The team that played on Saturday will not win the World Cup. They would be lucky to make the quarter-finals. Udinese are a proud Italian team and worthy of admiration, but what you don't see is Capello starting every Aston Villa player just because they are overachieving this season and have a core of English players.

The Villans are making up the numbers in the squad; only those with sufficient experience are making the first team, and as utility players more than anything. Meanwhile Lippi is supplementing his strikeforce - what he expects to win him games - with UEFA Cup players. Change is needed, and though it needn't be drastic, it must be put into motion sooner rather than later.

And so, from Italy's team that trotted on past Montenegro win, it's time to vote off the weakest link.

3) Gianluca Zambrotta

He went from being the consummate full-back in 2006 - arguably the best in the business - to a shadow of himself after the World Cup. The Barcelona move did him few favours, and his slight improvement since returning to Milan hasn't really been enough. He just about survives the cut today, but should be watching his back, with Marco Motta waiting in the wings.

2) Vincenzo Iaquinta

He was voted's Flop of the Match and, on the hour mark, was replaced by goal scorer and fans' vote for Top of the Match, Giampaolo Pazzini, so it's little surprise we find the Juve man standing on the thinnest of ice. Not to suggest that he's past it, but the 29-year-old lacks a cutting edge and isn't even a regular at club level. What saves his skin in this instance is his versatility. More on that later.

1) Fabio Quagliarella

And so it is the man once allegedly targeted by Manchester United who falls foul of being not quite good enough.
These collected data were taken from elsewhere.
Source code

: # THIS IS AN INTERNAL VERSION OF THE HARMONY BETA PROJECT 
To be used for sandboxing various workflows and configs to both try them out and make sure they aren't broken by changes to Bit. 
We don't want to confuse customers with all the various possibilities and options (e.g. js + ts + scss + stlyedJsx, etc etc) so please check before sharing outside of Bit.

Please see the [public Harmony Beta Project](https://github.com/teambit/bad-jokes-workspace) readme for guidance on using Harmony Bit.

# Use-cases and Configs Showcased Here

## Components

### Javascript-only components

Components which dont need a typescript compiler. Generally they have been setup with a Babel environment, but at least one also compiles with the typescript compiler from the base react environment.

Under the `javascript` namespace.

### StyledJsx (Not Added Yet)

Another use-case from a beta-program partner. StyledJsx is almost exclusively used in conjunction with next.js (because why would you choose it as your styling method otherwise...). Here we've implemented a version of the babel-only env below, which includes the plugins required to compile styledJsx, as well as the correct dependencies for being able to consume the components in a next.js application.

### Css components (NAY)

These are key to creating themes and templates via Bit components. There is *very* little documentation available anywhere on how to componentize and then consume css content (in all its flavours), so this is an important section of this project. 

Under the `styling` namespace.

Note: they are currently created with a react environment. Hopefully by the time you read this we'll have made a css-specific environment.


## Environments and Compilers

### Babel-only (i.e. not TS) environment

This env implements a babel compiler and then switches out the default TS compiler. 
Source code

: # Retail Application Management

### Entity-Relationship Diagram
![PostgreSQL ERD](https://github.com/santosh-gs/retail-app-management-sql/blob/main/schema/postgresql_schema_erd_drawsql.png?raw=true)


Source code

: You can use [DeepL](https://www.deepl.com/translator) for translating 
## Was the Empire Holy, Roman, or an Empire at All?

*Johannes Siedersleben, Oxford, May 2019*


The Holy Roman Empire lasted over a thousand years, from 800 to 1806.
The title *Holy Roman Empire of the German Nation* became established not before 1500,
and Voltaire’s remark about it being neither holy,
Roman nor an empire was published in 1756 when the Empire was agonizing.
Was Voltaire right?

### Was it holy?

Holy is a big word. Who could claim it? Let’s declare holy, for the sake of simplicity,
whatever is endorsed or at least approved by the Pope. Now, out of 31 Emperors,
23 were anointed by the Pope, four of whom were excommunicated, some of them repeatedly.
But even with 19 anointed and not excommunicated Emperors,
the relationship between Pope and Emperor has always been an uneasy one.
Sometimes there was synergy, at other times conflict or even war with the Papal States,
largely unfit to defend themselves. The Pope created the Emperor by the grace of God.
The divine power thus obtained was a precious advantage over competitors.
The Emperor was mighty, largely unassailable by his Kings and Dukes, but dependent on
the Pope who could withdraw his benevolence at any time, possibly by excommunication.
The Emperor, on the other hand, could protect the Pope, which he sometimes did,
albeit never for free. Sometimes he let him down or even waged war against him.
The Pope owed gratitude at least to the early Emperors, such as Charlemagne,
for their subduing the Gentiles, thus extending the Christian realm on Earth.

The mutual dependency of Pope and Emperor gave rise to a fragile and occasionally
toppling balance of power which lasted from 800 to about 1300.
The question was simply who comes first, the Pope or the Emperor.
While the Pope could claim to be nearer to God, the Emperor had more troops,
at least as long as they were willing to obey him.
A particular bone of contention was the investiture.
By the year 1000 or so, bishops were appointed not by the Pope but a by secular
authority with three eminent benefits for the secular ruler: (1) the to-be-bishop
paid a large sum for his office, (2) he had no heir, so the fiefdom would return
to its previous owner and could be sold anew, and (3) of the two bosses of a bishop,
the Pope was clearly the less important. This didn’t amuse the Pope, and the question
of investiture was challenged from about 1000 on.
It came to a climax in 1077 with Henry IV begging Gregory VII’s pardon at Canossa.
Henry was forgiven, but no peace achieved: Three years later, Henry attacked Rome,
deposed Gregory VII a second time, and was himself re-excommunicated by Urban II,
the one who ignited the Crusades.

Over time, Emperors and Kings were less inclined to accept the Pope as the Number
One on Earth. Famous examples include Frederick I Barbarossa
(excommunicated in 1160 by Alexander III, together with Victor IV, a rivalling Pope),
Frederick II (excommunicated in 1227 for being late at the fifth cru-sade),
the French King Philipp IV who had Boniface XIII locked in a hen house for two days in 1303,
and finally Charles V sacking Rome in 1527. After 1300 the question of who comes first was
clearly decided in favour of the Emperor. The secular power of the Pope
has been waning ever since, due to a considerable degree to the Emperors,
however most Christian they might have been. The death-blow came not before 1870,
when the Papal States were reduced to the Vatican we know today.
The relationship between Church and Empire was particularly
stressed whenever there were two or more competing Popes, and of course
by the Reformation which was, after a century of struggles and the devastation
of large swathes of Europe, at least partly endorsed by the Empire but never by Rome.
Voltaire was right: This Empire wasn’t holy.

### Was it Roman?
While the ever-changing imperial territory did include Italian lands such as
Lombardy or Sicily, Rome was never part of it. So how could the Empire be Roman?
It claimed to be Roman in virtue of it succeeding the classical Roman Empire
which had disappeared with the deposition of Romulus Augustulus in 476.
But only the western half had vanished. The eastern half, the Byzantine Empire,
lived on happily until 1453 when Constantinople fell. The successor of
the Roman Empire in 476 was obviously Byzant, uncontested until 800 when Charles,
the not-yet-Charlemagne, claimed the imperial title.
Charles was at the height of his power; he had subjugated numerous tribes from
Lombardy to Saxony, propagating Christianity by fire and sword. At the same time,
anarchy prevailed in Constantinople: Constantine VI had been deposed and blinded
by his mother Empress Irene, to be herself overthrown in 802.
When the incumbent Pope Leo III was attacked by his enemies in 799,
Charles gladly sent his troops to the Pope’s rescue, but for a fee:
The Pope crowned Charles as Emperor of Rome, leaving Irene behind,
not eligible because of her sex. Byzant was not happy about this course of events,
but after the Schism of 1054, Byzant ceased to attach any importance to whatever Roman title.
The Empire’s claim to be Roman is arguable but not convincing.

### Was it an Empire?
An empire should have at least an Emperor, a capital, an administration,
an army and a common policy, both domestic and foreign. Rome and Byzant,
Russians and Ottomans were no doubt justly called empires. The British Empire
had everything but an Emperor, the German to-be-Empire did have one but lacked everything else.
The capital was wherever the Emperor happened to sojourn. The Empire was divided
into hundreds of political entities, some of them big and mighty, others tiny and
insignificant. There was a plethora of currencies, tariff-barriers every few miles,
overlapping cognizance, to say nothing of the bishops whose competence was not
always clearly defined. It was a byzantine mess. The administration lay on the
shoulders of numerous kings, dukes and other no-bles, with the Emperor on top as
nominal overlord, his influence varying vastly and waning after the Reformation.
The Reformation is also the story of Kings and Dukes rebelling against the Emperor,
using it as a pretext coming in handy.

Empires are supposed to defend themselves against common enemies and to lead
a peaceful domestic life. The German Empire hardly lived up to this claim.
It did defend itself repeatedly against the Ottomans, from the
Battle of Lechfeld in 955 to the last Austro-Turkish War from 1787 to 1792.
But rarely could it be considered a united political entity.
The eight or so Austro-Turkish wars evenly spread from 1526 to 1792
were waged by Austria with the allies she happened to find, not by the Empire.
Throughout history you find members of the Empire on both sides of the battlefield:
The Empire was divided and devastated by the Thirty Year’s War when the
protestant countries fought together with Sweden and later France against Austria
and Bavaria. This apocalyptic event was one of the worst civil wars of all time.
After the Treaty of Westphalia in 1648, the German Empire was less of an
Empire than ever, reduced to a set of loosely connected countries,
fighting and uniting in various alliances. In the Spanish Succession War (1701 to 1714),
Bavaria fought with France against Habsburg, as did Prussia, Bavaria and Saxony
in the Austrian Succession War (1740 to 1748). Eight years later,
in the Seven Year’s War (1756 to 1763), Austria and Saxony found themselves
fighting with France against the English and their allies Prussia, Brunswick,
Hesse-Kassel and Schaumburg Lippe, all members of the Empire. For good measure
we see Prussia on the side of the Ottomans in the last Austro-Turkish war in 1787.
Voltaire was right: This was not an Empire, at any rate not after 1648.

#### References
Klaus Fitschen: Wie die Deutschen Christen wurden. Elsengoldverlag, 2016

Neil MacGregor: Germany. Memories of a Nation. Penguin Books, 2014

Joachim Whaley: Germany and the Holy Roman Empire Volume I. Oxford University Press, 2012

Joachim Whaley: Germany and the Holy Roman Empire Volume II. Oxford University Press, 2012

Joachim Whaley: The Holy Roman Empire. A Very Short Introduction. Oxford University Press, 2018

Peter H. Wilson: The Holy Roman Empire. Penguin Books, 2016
Italy's entire forward line was a disappointment at the weekend, but with Antonio Di Natale injured, he was not even a candidate for the vote-off and it is Iaquinta's ability to play an auxiliary wide role that has seen him survive the cut at the expense of Udinese's wonder-goal extraordinaire.

Though just one player has been voted off, in effect, two changes, in this scenario, would be needed to face the Irish. Pazzini's goal as well as his domestic form for Sampdoria as good as demands a place from Lippi, and another young man fast growing in stature up front is Giuseppe Rossi at Villarreal.

With the two of them brought in, the formation would remain very much the same, with Rossi wide left, Pazzini through the middle and Iaquinta remaining on the right. Rumours in the Italian press are already reporting that Lippi is leaning towards a change similar to this, but with Simone Pepe replacing Iaquinta to complete a full overhaul of the forward line.

A vast majority seem settled on the fact that 4-3-3 is just not a very Italian formation and it's hard to argue with such a sentiment. However, due to the squad selected for this double header, there are no sufficient players to supplement a switch to the more familiar 4-3-1-2 or diamond midfiield.

The question on everybody's lips in such a scenario is who, just who should be appointed the prestigious position of trequartista. Should Francesco Totti come out of retirement? Is it a role that Alessandro Del Piero can fulfil in his twilight years? Some are even suggesting Lippi's adversary Cassano, and then there is the youthful option of Sebastian Giovinco.

It makes little difference, because due to injuries here and coaching decisions there, none of them are in the squad. The 4-3-3 phenomenon, made famous by the great Roberto Donadoni, will live to fight at least one more day. Azzurri fans will just be hoping it doesn't end in embarrassment.